Training the Vince Gironda Way
Vince Gironda–the name reverberates. Though he’s been dead for a couple of years now, Vince Gironda’s training ideas still live on–or should. Perhaps no trainer in the history of bodybuilding has been more controversial, loved, hated, disputed, ignored, embraced or misunderstood than the legendary champion of the lean, symmetrical, Apollo-type physique was. It’s unfortunate, but says more about the world of bodybuilding than about Vince, that he became known to some only for his opposition to squats, his advocacy of the meat and eggs zero carb diet (a.k.a. “meat and water”), his tirades against running and aerobics, and numerous other bodybuilding rants that a lot of people found fault with. Some simply felt that his ideas on training and nutrition were okay for Hollywood stars, but not applicable for hardcore bodybuilders, and dismissed him. What’s been overlooked is the great value of his approach, his teachings, and the great contributions the man himself made to bodybuilding.

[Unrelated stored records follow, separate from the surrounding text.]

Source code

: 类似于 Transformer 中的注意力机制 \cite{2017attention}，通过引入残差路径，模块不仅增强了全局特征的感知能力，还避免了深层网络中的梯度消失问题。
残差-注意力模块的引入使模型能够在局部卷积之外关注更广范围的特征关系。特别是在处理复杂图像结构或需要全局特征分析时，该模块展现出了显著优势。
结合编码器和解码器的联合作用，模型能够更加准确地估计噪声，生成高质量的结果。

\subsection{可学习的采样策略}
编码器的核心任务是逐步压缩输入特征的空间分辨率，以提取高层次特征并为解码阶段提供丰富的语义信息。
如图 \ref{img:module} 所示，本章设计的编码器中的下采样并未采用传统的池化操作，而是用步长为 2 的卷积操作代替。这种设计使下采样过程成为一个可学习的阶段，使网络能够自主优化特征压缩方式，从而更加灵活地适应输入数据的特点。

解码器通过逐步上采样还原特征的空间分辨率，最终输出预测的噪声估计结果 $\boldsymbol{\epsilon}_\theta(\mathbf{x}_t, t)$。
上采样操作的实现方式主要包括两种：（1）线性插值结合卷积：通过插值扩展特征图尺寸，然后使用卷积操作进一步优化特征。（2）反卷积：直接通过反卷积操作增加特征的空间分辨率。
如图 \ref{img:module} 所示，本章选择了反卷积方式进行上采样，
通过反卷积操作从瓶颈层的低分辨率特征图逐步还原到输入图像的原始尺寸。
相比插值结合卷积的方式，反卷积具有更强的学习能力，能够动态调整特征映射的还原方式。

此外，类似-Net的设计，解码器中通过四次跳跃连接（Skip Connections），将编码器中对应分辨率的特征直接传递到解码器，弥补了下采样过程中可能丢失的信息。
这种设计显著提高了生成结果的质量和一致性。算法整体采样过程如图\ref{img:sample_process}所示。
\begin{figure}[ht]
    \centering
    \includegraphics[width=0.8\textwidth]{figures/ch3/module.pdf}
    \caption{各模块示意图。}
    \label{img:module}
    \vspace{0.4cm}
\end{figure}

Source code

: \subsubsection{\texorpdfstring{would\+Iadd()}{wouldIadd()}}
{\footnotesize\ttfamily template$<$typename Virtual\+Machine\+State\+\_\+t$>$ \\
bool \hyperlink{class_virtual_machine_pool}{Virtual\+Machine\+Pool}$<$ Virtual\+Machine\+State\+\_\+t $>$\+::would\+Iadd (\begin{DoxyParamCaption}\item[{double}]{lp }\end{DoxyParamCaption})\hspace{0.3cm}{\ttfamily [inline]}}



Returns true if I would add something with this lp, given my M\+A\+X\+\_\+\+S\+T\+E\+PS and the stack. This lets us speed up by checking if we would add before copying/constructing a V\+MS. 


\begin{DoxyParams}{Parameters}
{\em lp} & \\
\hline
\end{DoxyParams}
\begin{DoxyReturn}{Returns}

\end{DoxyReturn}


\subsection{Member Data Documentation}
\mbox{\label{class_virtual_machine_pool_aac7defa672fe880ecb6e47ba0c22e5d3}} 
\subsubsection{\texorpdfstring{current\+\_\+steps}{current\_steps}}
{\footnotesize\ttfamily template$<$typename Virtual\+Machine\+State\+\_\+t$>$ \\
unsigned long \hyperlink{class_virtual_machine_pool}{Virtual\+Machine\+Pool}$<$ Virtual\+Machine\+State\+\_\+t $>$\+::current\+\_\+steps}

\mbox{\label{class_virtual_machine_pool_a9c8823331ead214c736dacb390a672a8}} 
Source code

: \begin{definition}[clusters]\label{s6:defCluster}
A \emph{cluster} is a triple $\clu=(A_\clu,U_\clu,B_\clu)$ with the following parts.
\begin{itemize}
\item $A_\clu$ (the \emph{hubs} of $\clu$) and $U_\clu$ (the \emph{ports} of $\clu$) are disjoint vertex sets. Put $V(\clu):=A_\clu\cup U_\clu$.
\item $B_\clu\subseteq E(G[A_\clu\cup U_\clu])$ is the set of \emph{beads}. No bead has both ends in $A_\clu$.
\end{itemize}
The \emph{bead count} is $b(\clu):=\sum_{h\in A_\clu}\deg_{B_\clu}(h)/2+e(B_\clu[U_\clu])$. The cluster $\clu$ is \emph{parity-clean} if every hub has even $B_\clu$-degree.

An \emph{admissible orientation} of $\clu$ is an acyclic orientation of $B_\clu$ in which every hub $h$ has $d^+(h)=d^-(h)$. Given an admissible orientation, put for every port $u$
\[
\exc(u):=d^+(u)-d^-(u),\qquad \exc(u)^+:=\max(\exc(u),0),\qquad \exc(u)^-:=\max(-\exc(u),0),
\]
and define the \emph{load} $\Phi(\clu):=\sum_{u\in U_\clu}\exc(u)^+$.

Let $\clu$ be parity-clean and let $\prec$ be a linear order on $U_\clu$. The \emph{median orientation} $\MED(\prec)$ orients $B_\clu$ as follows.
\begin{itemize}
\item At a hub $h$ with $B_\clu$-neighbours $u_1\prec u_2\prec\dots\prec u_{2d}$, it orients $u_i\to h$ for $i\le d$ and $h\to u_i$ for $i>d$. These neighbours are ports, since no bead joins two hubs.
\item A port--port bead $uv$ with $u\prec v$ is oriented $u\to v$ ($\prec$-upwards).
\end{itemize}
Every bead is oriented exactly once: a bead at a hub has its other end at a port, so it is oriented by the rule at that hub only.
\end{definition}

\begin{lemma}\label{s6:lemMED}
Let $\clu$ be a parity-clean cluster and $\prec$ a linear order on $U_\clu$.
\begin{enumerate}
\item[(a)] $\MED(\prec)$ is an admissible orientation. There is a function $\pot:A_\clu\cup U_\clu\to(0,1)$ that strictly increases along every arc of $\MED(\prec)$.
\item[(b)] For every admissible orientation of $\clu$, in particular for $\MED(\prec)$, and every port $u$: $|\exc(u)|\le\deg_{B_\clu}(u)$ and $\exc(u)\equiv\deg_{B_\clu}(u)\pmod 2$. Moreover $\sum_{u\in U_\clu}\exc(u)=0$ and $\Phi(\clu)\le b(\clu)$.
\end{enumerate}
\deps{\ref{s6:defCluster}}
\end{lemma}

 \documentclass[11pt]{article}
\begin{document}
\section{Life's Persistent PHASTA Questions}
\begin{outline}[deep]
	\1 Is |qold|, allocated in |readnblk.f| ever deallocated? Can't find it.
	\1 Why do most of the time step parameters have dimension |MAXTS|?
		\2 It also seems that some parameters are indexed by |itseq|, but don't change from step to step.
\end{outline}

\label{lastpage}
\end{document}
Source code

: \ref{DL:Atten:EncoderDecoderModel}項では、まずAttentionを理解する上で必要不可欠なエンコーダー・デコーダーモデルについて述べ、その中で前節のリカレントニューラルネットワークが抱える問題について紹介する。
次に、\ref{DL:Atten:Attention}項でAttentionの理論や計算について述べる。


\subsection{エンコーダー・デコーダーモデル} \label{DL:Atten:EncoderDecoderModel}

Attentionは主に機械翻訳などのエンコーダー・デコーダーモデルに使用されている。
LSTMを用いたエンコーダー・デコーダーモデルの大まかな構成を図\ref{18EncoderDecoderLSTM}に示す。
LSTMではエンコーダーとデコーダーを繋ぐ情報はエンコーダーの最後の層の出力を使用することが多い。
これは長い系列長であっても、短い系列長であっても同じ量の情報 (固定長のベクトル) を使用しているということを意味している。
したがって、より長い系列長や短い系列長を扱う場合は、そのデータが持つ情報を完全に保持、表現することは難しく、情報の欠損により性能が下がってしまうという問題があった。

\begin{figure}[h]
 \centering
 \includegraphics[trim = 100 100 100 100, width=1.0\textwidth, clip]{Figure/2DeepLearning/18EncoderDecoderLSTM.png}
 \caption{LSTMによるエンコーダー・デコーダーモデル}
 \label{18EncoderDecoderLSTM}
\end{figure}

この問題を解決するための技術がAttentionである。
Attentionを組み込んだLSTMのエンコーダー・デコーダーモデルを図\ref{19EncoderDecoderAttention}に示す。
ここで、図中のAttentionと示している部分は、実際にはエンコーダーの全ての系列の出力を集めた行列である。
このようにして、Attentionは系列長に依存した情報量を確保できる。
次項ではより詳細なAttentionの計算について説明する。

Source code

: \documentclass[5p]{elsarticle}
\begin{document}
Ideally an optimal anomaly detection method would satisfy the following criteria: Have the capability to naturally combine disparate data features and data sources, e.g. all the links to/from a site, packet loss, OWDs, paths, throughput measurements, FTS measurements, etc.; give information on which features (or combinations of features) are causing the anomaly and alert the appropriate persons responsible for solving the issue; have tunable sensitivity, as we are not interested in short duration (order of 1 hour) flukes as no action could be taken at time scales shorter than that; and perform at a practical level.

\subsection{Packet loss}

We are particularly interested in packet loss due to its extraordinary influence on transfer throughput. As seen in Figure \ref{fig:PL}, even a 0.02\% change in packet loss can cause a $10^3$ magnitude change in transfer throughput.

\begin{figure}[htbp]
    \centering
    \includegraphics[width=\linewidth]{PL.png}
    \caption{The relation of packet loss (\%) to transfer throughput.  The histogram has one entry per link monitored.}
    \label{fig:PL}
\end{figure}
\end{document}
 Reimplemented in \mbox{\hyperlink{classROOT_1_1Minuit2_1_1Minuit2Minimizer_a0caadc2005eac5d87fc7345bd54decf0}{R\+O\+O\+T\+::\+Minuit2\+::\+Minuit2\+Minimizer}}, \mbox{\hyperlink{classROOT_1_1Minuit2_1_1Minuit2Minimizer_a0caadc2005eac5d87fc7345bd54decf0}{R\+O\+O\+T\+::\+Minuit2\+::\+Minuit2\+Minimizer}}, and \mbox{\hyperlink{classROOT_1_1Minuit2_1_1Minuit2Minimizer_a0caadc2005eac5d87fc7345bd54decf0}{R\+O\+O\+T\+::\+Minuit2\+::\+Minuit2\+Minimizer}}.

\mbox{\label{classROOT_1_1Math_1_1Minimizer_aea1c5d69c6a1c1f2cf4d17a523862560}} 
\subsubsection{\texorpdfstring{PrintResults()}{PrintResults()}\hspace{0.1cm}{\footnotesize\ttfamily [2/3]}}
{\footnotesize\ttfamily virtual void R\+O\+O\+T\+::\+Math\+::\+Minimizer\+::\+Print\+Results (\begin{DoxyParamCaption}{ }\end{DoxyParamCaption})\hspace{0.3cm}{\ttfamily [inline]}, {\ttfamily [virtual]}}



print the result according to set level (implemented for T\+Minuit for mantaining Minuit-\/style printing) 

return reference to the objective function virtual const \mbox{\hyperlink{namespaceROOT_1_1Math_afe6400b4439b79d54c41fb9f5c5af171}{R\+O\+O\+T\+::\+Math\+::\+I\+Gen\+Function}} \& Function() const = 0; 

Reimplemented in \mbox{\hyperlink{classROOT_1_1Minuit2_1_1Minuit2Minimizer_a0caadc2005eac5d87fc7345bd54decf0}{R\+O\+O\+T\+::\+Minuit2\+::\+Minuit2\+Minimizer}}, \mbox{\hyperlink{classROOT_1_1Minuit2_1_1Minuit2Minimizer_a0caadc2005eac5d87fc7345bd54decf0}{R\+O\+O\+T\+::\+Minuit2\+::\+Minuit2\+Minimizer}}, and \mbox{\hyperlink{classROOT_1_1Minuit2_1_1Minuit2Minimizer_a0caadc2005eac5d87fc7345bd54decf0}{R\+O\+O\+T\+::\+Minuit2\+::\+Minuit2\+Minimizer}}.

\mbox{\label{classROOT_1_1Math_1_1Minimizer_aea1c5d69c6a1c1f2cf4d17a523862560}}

What Vince Gironda really seemed to be about was training intelligently and utilizing nutrition intelligently, to create or re-create your body. It’s true the style of physique he favored–lean, proportionate, defined, with aesthetic shape, has fallen almost completely out of fashion in bodybuilding, yet men such as Steve Reeves, Frank Zane, Chris Dickerson, Bob Paris and Serge Nubret and others–none of whom were explicit followers of Vince, exemplified this type of physique, and won more than a few honors with it. Larry Scott and Mohammed Makkawy, who trained directly under Gironda’s supervision, did very well, as did numerous others, most of whom aren’t famous, but who nevertheless achieved great results using Vince Gironda’s methods. Drug free trainers can profit greatly from many of his ideas, and even more so from understanding and incorporating his approach. His ways and his approach as well as the integrity with which he passionately lived his bodybuilding convictions are his true legacy. Though he is gone, the wisdom of his ways is still available to us all.